Plans to turn North Yorkshire farmland into a solar development turned down by council
Robert and Emma Sturdy, of Eden Farm near Old Malton, were left stunned following a back track by councillors who refused an application – earmarked for approval by planning officers – that would have seen 130 acres of their 280 acre farm filled with more than 90,000 solar panels.
The Sturdys are Agricultural Holdings Act tenants of the Fitzwilliam Trust Corporation and their campaign started in October 2020 when Harmony Energy revealed plans to site a solar development on land used for arable farming.
The Sturdys said it would take a million loaves of bread out of the food supply chain. Harmony Energy said it would supply the average annual electricity needs of 38 per cent of the households in what was the former Ryedale District Council area.
Following the planning meeting of North Yorkshire Council on October 10, in which 10 councillors to four voted in favour of the Sturdy’s arguments, Mrs Sturdy told Country Post: “Throughout the whole campaign and the last three years, we were very hopeful and thought we had every chance. We had really strong arguments and had been intelligent about how we put them forward so we were not offending or upsetting people.
“The report came out that recommended it be granted and that just broke my heart. When we went to the meeting I fully expected coming out having to pick up the pieces.”
While it is possible the developer may appeal the decision, the case has gained national attention and could well be used as a point of reference in future cases.
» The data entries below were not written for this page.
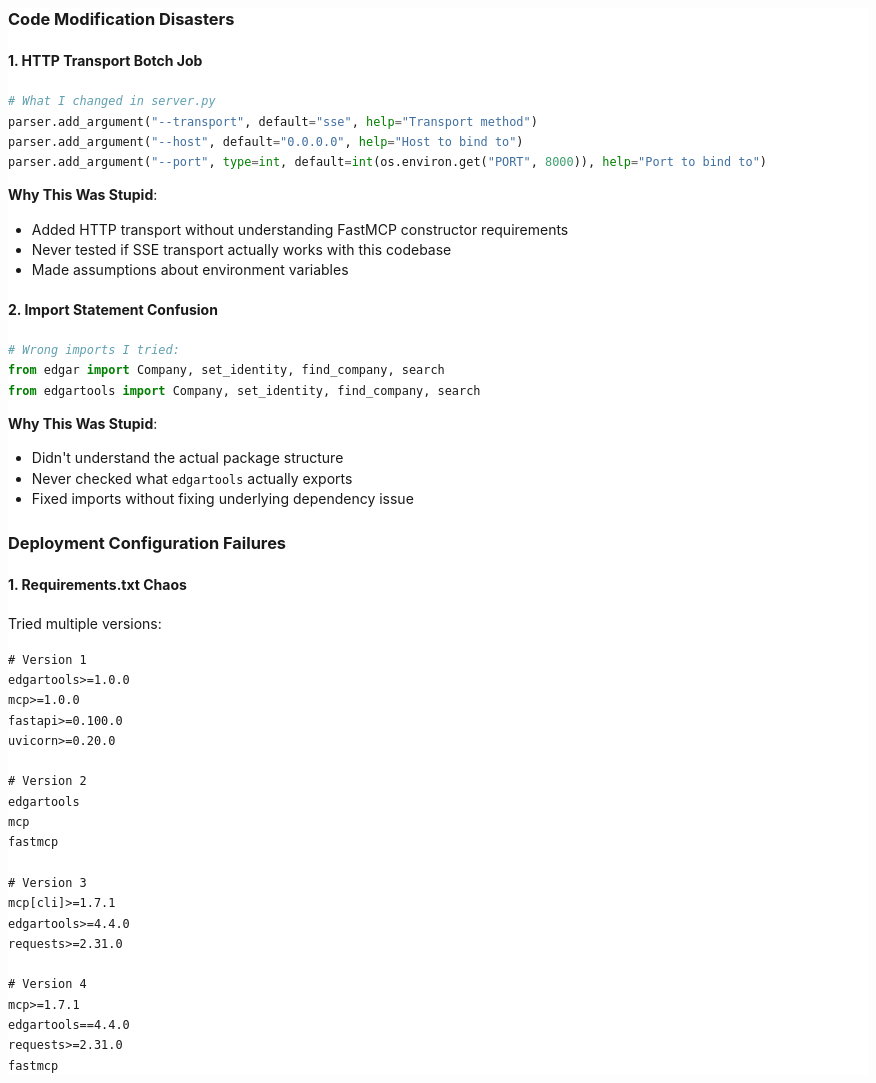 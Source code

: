 ### Code Modification Disasters

#### 1. HTTP Transport Botch Job
```python
# What I changed in server.py
parser.add_argument("--transport", default="sse", help="Transport method")
parser.add_argument("--host", default="0.0.0.0", help="Host to bind to") 
parser.add_argument("--port", type=int, default=int(os.environ.get("PORT", 8000)), help="Port to bind to")
```

**Why This Was Stupid**: 
- Added HTTP transport without understanding FastMCP constructor requirements
- Never tested if SSE transport actually works with this codebase
- Made assumptions about environment variables

#### 2. Import Statement Confusion
```python
# Wrong imports I tried:
from edgar import Company, set_identity, find_company, search
from edgartools import Company, set_identity, find_company, search
```

**Why This Was Stupid**:
- Didn't understand the actual package structure
- Never checked what `edgartools` actually exports
- Fixed imports without fixing underlying dependency issue

### Deployment Configuration Failures

#### 1. Requirements.txt Chaos
Tried multiple versions:
```txt
# Version 1
edgartools>=1.0.0
mcp>=1.0.0
fastapi>=0.100.0
uvicorn>=0.20.0

# Version 2
edgartools
mcp
fastmcp

# Version 3
mcp[cli]>=1.7.1
edgartools>=4.4.0
requests>=2.31.0

# Version 4
mcp>=1.7.1
edgartools==4.4.0
requests>=2.31.0
fastmcp
```
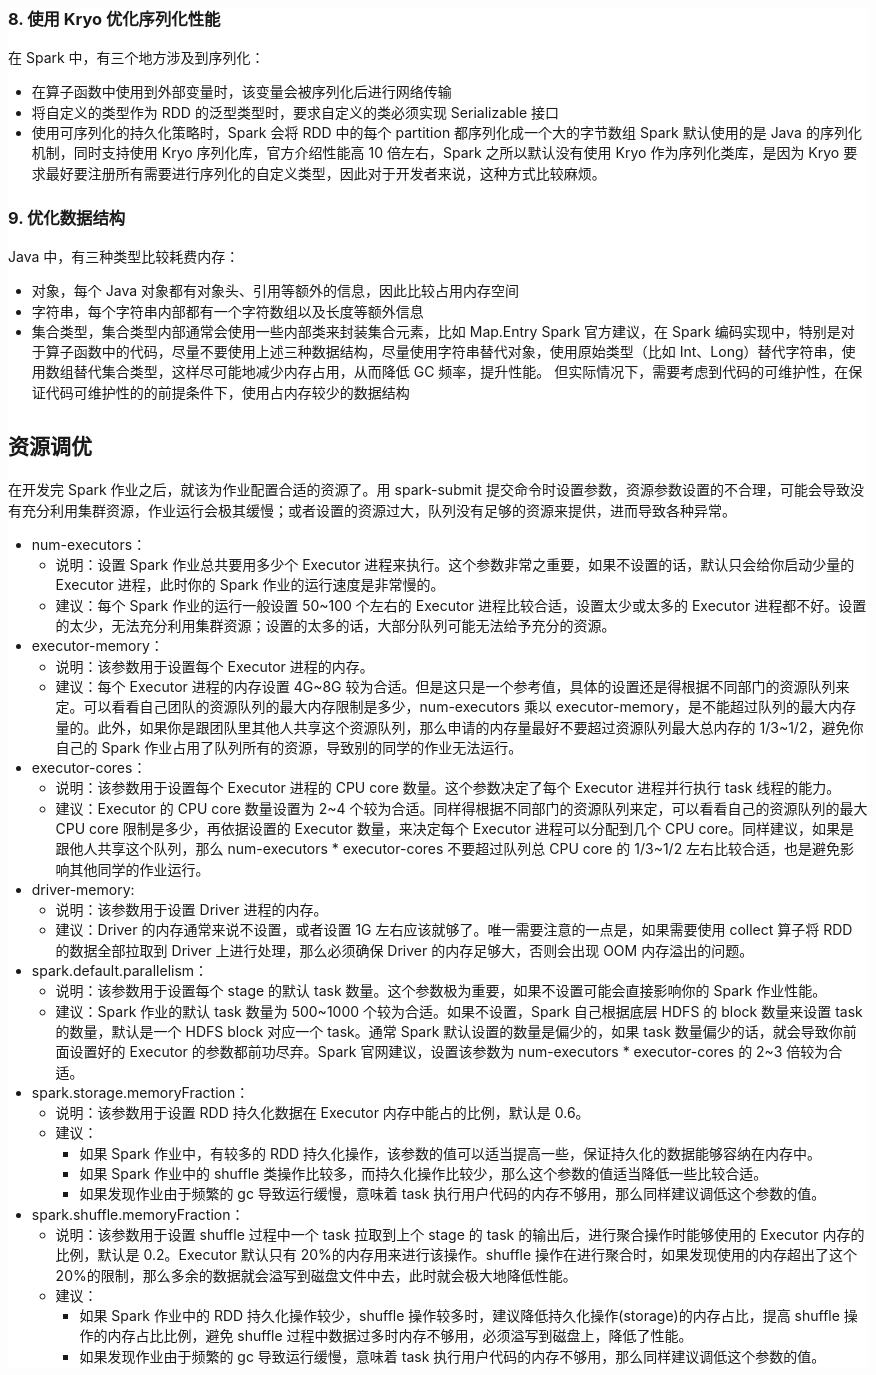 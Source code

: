 ### 8. 使用 Kryo 优化序列化性能

在 Spark 中，有三个地方涉及到序列化：

- 在算子函数中使用到外部变量时，该变量会被序列化后进行网络传输
- 将自定义的类型作为 RDD 的泛型类型时，要求自定义的类必须实现 Serializable 接口
- 使用可序列化的持久化策略时，Spark 会将 RDD 中的每个 partition 都序列化成一个大的字节数组
  Spark 默认使用的是 Java 的序列化机制，同时支持使用 Kryo 序列化库，官方介绍性能高 10 倍左右，Spark 之所以默认没有使用 Kryo 作为序列化类库，是因为 Kryo 要求最好要注册所有需要进行序列化的自定义类型，因此对于开发者来说，这种方式比较麻烦。

### 9. 优化数据结构

Java 中，有三种类型比较耗费内存：

- 对象，每个 Java 对象都有对象头、引用等额外的信息，因此比较占用内存空间
- 字符串，每个字符串内部都有一个字符数组以及长度等额外信息
- 集合类型，集合类型内部通常会使用一些内部类来封装集合元素，比如 Map.Entry
  Spark 官方建议，在 Spark 编码实现中，特别是对于算子函数中的代码，尽量不要使用上述三种数据结构，尽量使用字符串替代对象，使用原始类型（比如 Int、Long）替代字符串，使用数组替代集合类型，这样尽可能地减少内存占用，从而降低 GC 频率，提升性能。
  但实际情况下，需要考虑到代码的可维护性，在保证代码可维护性的的前提条件下，使用占内存较少的数据结构

## 资源调优

在开发完 Spark 作业之后，就该为作业配置合适的资源了。用 spark-submit 提交命令时设置参数，资源参数设置的不合理，可能会导致没有充分利用集群资源，作业运行会极其缓慢；或者设置的资源过大，队列没有足够的资源来提供，进而导致各种异常。

- num-executors：
  - 说明：设置 Spark 作业总共要用多少个 Executor 进程来执行。这个参数非常之重要，如果不设置的话，默认只会给你启动少量的 Executor 进程，此时你的 Spark 作业的运行速度是非常慢的。
  - 建议：每个 Spark 作业的运行一般设置 50~100 个左右的 Executor 进程比较合适，设置太少或太多的 Executor 进程都不好。设置的太少，无法充分利用集群资源；设置的太多的话，大部分队列可能无法给予充分的资源。
- executor-memory：
  - 说明：该参数用于设置每个 Executor 进程的内存。
  - 建议：每个 Executor 进程的内存设置 4G~8G 较为合适。但是这只是一个参考值，具体的设置还是得根据不同部门的资源队列来定。可以看看自己团队的资源队列的最大内存限制是多少，num-executors 乘以 executor-memory，是不能超过队列的最大内存量的。此外，如果你是跟团队里其他人共享这个资源队列，那么申请的内存量最好不要超过资源队列最大总内存的 1/3~1/2，避免你自己的 Spark 作业占用了队列所有的资源，导致别的同学的作业无法运行。
- executor-cores：
  - 说明：该参数用于设置每个 Executor 进程的 CPU core 数量。这个参数决定了每个 Executor 进程并行执行 task 线程的能力。
  - 建议：Executor 的 CPU core 数量设置为 2~4 个较为合适。同样得根据不同部门的资源队列来定，可以看看自己的资源队列的最大 CPU core 限制是多少，再依据设置的 Executor 数量，来决定每个 Executor 进程可以分配到几个 CPU core。同样建议，如果是跟他人共享这个队列，那么 num-executors \* executor-cores 不要超过队列总 CPU core 的 1/3~1/2 左右比较合适，也是避免影响其他同学的作业运行。
- driver-memory:
  - 说明：该参数用于设置 Driver 进程的内存。
  - 建议：Driver 的内存通常来说不设置，或者设置 1G 左右应该就够了。唯一需要注意的一点是，如果需要使用 collect 算子将 RDD 的数据全部拉取到 Driver 上进行处理，那么必须确保 Driver 的内存足够大，否则会出现 OOM 内存溢出的问题。
- spark.default.parallelism：
  - 说明：该参数用于设置每个 stage 的默认 task 数量。这个参数极为重要，如果不设置可能会直接影响你的 Spark 作业性能。
  - 建议：Spark 作业的默认 task 数量为 500~1000 个较为合适。如果不设置，Spark 自己根据底层 HDFS 的 block 数量来设置 task 的数量，默认是一个 HDFS block 对应一个 task。通常 Spark 默认设置的数量是偏少的，如果 task 数量偏少的话，就会导致你前面设置好的 Executor 的参数都前功尽弃。Spark 官网建议，设置该参数为 num-executors \* executor-cores 的 2~3 倍较为合适。
- spark.storage.memoryFraction：
  - 说明：该参数用于设置 RDD 持久化数据在 Executor 内存中能占的比例，默认是 0.6。
  - 建议：
    - 如果 Spark 作业中，有较多的 RDD 持久化操作，该参数的值可以适当提高一些，保证持久化的数据能够容纳在内存中。
    - 如果 Spark 作业中的 shuffle 类操作比较多，而持久化操作比较少，那么这个参数的值适当降低一些比较合适。
    - 如果发现作业由于频繁的 gc 导致运行缓慢，意味着 task 执行用户代码的内存不够用，那么同样建议调低这个参数的值。
- spark.shuffle.memoryFraction：
  - 说明：该参数用于设置 shuffle 过程中一个 task 拉取到上个 stage 的 task 的输出后，进行聚合操作时能够使用的 Executor 内存的比例，默认是 0.2。Executor 默认只有 20%的内存用来进行该操作。shuffle 操作在进行聚合时，如果发现使用的内存超出了这个 20%的限制，那么多余的数据就会溢写到磁盘文件中去，此时就会极大地降低性能。
  - 建议： 
    - 如果 Spark 作业中的 RDD 持久化操作较少，shuffle 操作较多时，建议降低持久化操作(storage)的内存占比，提高 shuffle 操作的内存占比比例，避免 shuffle 过程中数据过多时内存不够用，必须溢写到磁盘上，降低了性能。 
    - 如果发现作业由于频繁的 gc 导致运行缓慢，意味着 task 执行用户代码的内存不够用，那么同样建议调低这个参数的值。
   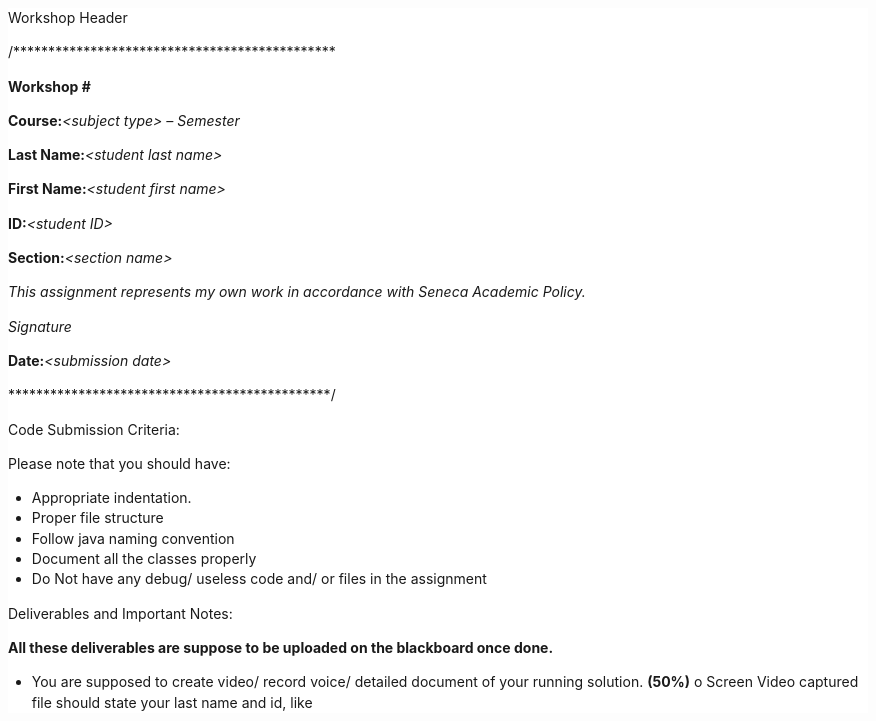 



Workshop Header




/**********************************************

<strong>Workshop #  </strong>

<strong>Course:</strong><em>&lt;subject type&gt; – Semester </em>

<strong>Last Name:</strong><em>&lt;student last name&gt; </em>

<strong>First Name:</strong><em>&lt;student first name&gt; </em>

<strong>ID:</strong><em>&lt;student ID&gt; </em>

<strong>Section:</strong><em>&lt;section name&gt; </em>

<em>This assignment represents my own work in accordance with Seneca Academic Policy. </em>

<em>Signature </em>

<strong>Date:</strong><em>&lt;submission date&gt; </em>

**********************************************/




<strong> </strong>

Code Submission Criteria:

Please note that you should have:

<ul>

 <li>Appropriate indentation.</li>

 <li>Proper file structure</li>

 <li>Follow java naming convention</li>

 <li>Document all the classes properly</li>

 <li>Do Not have any debug/ useless code and/ or files in the assignment</li>

</ul>




Deliverables and Important Notes:




<strong>All these deliverables are suppose to be uploaded on the blackboard once done. </strong>

<strong> </strong>

<ul>

 <li>You are supposed to create video/ record voice/ detailed document of your running solution. <strong>(50%)</strong>  o Screen Video captured file should state your last name and id, like</li>
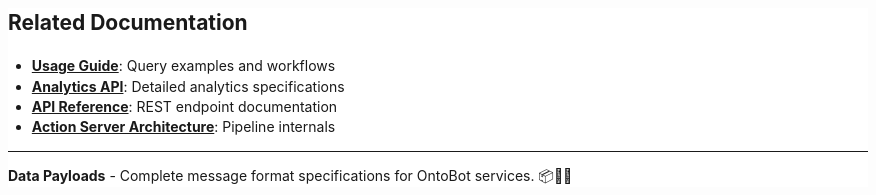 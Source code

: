 
## Related Documentation

- **[Usage Guide](usage.md)**: Query examples and workflows
- **[Analytics API](analytics_api.md)**: Detailed analytics specifications
- **[API Reference](api_reference.md)**: REST endpoint documentation
- **[Action Server Architecture](action_server_architecture.md)**: Pipeline internals

---

**Data Payloads** - Complete message format specifications for OntoBot services. 📦🔄✨
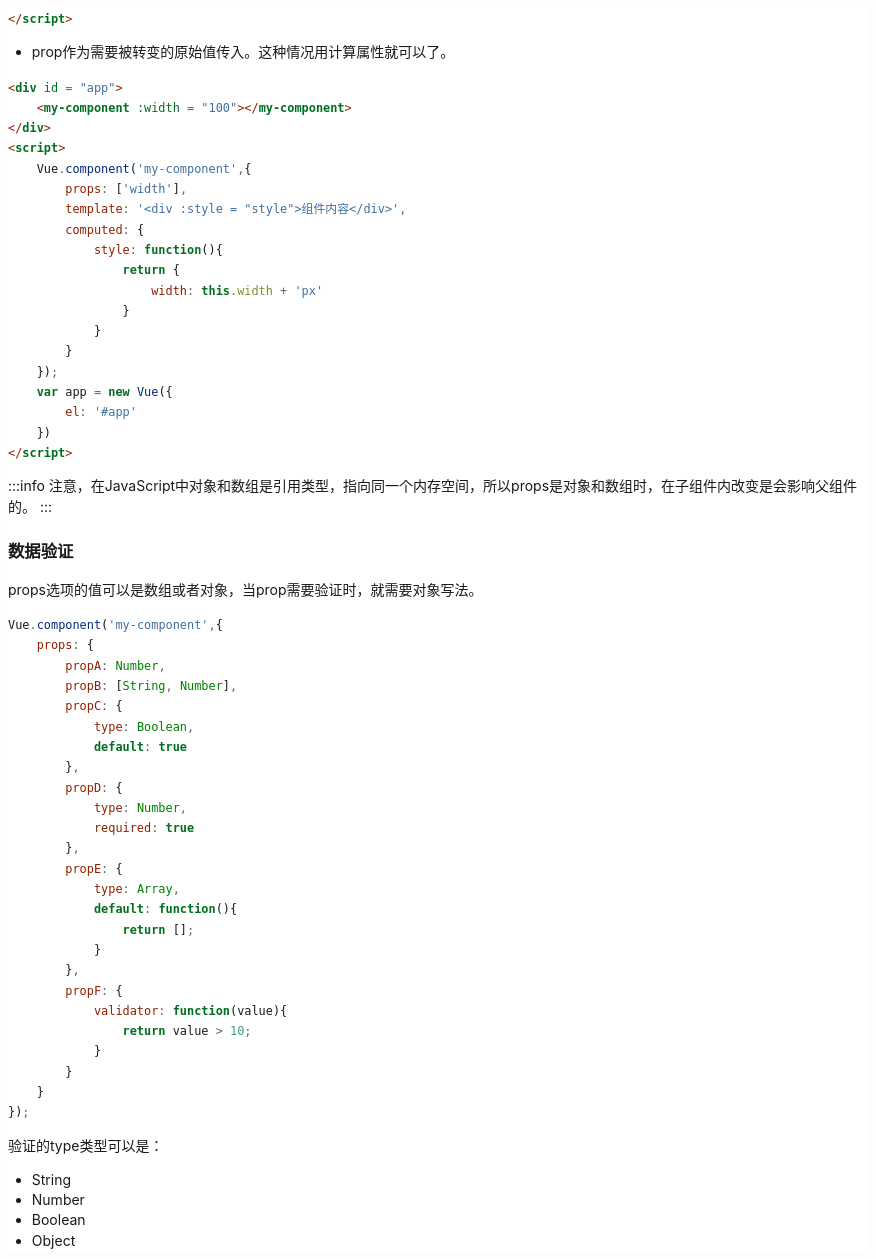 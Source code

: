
 ```html
</script>
```

- prop作为需要被转变的原始值传入。这种情况用计算属性就可以了。
```html 
<div id = "app">
    <my-component :width = "100"></my-component>
</div>
<script>
    Vue.component('my-component',{
        props: ['width'],
        template: '<div :style = "style">组件内容</div>',
        computed: {
            style: function(){
                return {
                    width: this.width + 'px'
                }
            }
        }
    });
    var app = new Vue({
        el: '#app'
    })
</script>
```
:::info 
注意，在JavaScript中对象和数组是引用类型，指向同一个内存空间，所以props是对象和数组时，在子组件内改变是会影响父组件的。
:::

### 数据验证

props选项的值可以是数组或者对象，当prop需要验证时，就需要对象写法。
```JavaScript 数据验证
Vue.component('my-component',{
    props: {
        propA: Number,
        propB: [String, Number],
        propC: {
            type: Boolean,
            default: true
        },
        propD: {
            type: Number,
            required: true
        },
        propE: {
            type: Array,
            default: function(){
                return [];
            }
        },
        propF: {
            validator: function(value){
                return value > 10;
            }
        }
    }
});
```
验证的type类型可以是：
- String
- Number
- Boolean
- Object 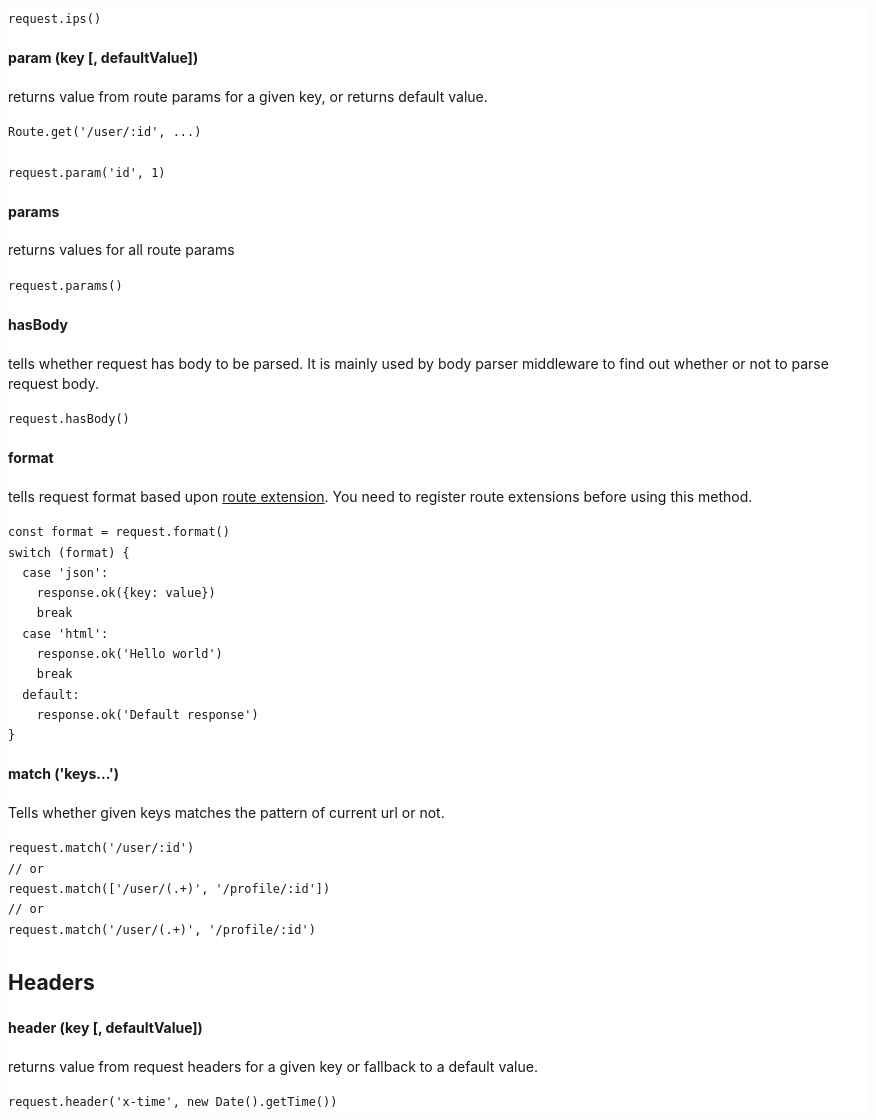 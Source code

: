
 ``` javascript,line-numbers
request.ips()
```

#### param (key [, defaultValue])

returns value from route params for a given key, or returns default value.

``` javascript,line-numbers
Route.get('/user/:id', ...)

request.param('id', 1)
```

#### params

returns values for all route params

``` javascript,line-numbers
request.params()
```

#### hasBody

tells whether request has body to be parsed. It is mainly used by body parser middleware to find out whether or not to parse request body.

``` javascript,line-numbers
request.hasBody()
```

#### format

tells request format based upon [route extension](/routing#route-extensions). You need to register route extensions before using this method.

``` javascript,line-numbers
const format = request.format()
switch (format) {
  case 'json':
  	response.ok({key: value})
    break
  case 'html':
  	response.ok('Hello world')
    break
  default:
  	response.ok('Default response')
}
```

#### match ('keys...')

Tells whether given keys matches the pattern of current url or not.

``` javascript,line-numbers
request.match('/user/:id')
// or
request.match(['/user/(.+)', '/profile/:id'])
// or
request.match('/user/(.+)', '/profile/:id')
```

## Headers

#### header (key [, defaultValue])

returns value from request headers for a given key or fallback to a default value.

``` javascript,line-numbers
request.header('x-time', new Date().getTime())
```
The Sturdys also hope to lobby government as arguments grow for the need for the UK to become more food sustainable and climate conscious.
Mrs Sturdy added: “People have contacted us since this happened in terms of tenants and groups and other people that say they have been inspired - some are losing 700 acres, this and that, and people are accepting this from landlords. If we can help other tenants we will be over the moon.
"We need to maintain food self sufficiency levels. The NFU have been getting the government to commit to that. Rishi Sunak has committed to maintaining food security at the levels we are at now. This goes against the PM and where we want to be.”
She stressed that they were not against solar use but called for tenants to be included in negotiations.
She added: “I hope from now on this will make landlords and developers think about their approach. Nobody thought about us and if they did it was an afterthought.
“This is not just a landlord and developer, they need to work with the tenant prior to any applications going in. We want and need solar power but if developers are going to claim land like ours they need to expect to be challenged."
George Dunn, chief executive of the Tenant Farmers Association said: “We will wait to see if the developer decides to appeal this decision, but it sends a really crucial message to all other developers that they cannot treat tenant farmers as merely collateral damage.
"I would hope it would also be clearly understood by all planning officers up and down the country that the impact on the personal circumstances of tenant farmers is a material consideration which they must take into account when they reach their decisions in respect of the recommendations to planning committees.”
The Fitzwilliam Trust Corporation Ltd has been approached for comment.